The tomato (Solanum lycopersicum, syn. Lycopersicon lycopersicum) is a herbaceous, usually sprawling plant in the Solanaceae or nightshade family, as are its close cousins tobacco, chili peppers, potato, and eggplant. It is a perennial, often grown outdoors in temperate climates as an annual, typically reaching to 1-3m (3 to 10 ft) in height, with a weak, woody stem that often vines over other plants.
The leaves are 10–25 cm long, odd pinnate, with 5–9 leaflets on petioles, each leaflet up to 8cm long, with a serrated margin; both the stem and leaves are densely glandular-hairy. The flowers are 1–2cm across, yellow, with five pointed lobes on the corolla; they are borne in a cyme of 3–12 together.
The tomato is native to Central, South, and southern North America from Mexico to Argentina. There is evidence that the first domesticated tomato was a little yellow fruit, ancestor of L. cerasiforme, grown by the Aztecs in Mexico, who called it xitomatl (pronounced shi-to-ma-tlh), meaning "plump thing with a navel". The word tomato comes from a word in the Nahuatl language, tomatl. The specific name, lycopersicum, means "wolf-peach" (compare the related species Solanum lycocarpum, whose scientific name means "wolf-fruit", common name "wolf-apple"), as they are a major food of wild canids in South America.
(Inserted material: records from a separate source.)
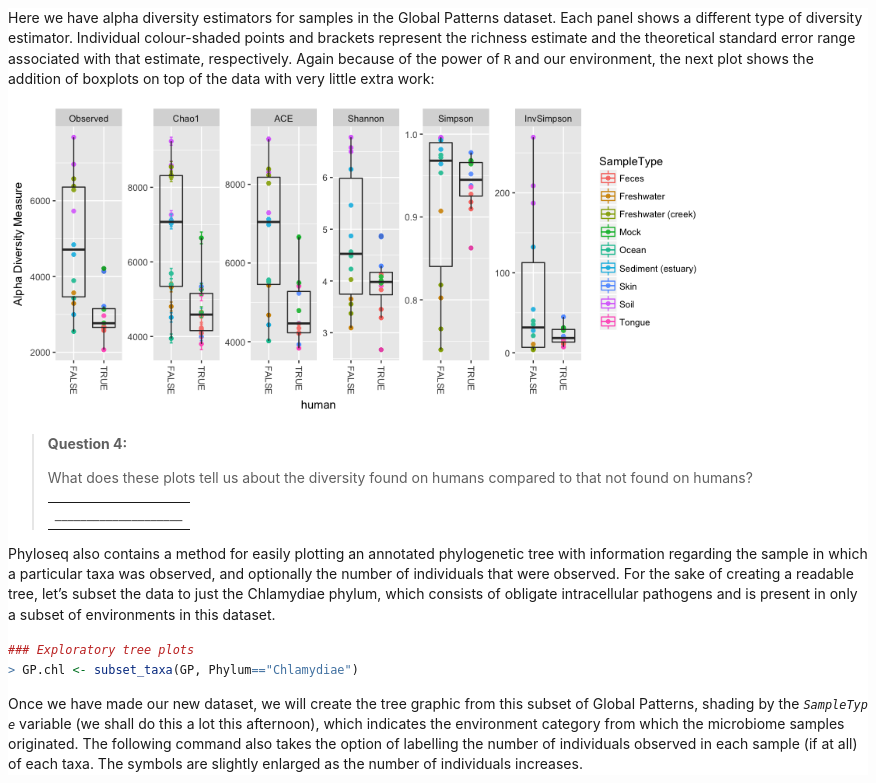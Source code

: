 Here we have alpha diversity estimators for samples in the Global Patterns dataset. Each panel shows a different type of diversity estimator.  Individual colour-shaded points and brackets represent the richness estimate and the theoretical standard error range associated with that estimate, respectively.  Again because of the power of `R` and our environment, the next plot shows the addition of boxplots on top of the data with very little extra work:

<img src="graphics/phylo_boxplot.png" width="700"/>

>**Question 4:**
>
>What does these plots tell us about the diversity found on humans compared to that not found on humans?
>
> <table><tr><td>
> ____________________
> </td></tr></table>

Phyloseq also contains a method for easily plotting an annotated phylogenetic tree with information regarding the sample in which a particular taxa was observed, and optionally the number of individuals that were observed.  For the sake of creating a readable tree, let’s subset the data to just the Chlamydiae phylum, which consists of obligate intracellular pathogens and is present in only a subset of environments in this dataset.  

```R
### Exploratory tree plots
> GP.chl <- subset_taxa(GP, Phylum=="Chlamydiae")
```

Once we have made our new dataset, we will create the tree graphic from this subset of Global Patterns, shading by the _`SampleType`_ variable (we shall do this a lot this afternoon), which indicates the environment category from which the microbiome samples originated. The following command also takes the option of labelling the number of individuals observed in each sample (if at all) of each taxa. The symbols are slightly enlarged as the number of individuals increases.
There is a competing hypothesis that the plant, like the word "tomato", originated in Mexico, where one of the two apparently oldest "wild" types grows. It is entirely possible that domestication arose in both regions independently. Diversity data suggests the center of diversity for wild tomatoes is located in Peru, while that of cultivated tomatoes, in Mexico. Thus, it can be hypothesized that wild tomatoes were introduced from Peru to Mexico, where they were domesticated.
In any case, by some means the tomato migrated to Central America. Mayans and other peoples in the region used the fruit in their cooking, and it was being cultivated in southern Mexico and probably other areas by the 16th Century. It is thought that the Pueblo people believed that those who witnessed the ingestion of tomato seeds were blessed with powers of divination. The large, lumpy tomato, a mutation from a smoother, smaller fruit, originated and was encouraged in Central America. Smith states this variant is the direct ancestor of some modern cultivated tomatoes.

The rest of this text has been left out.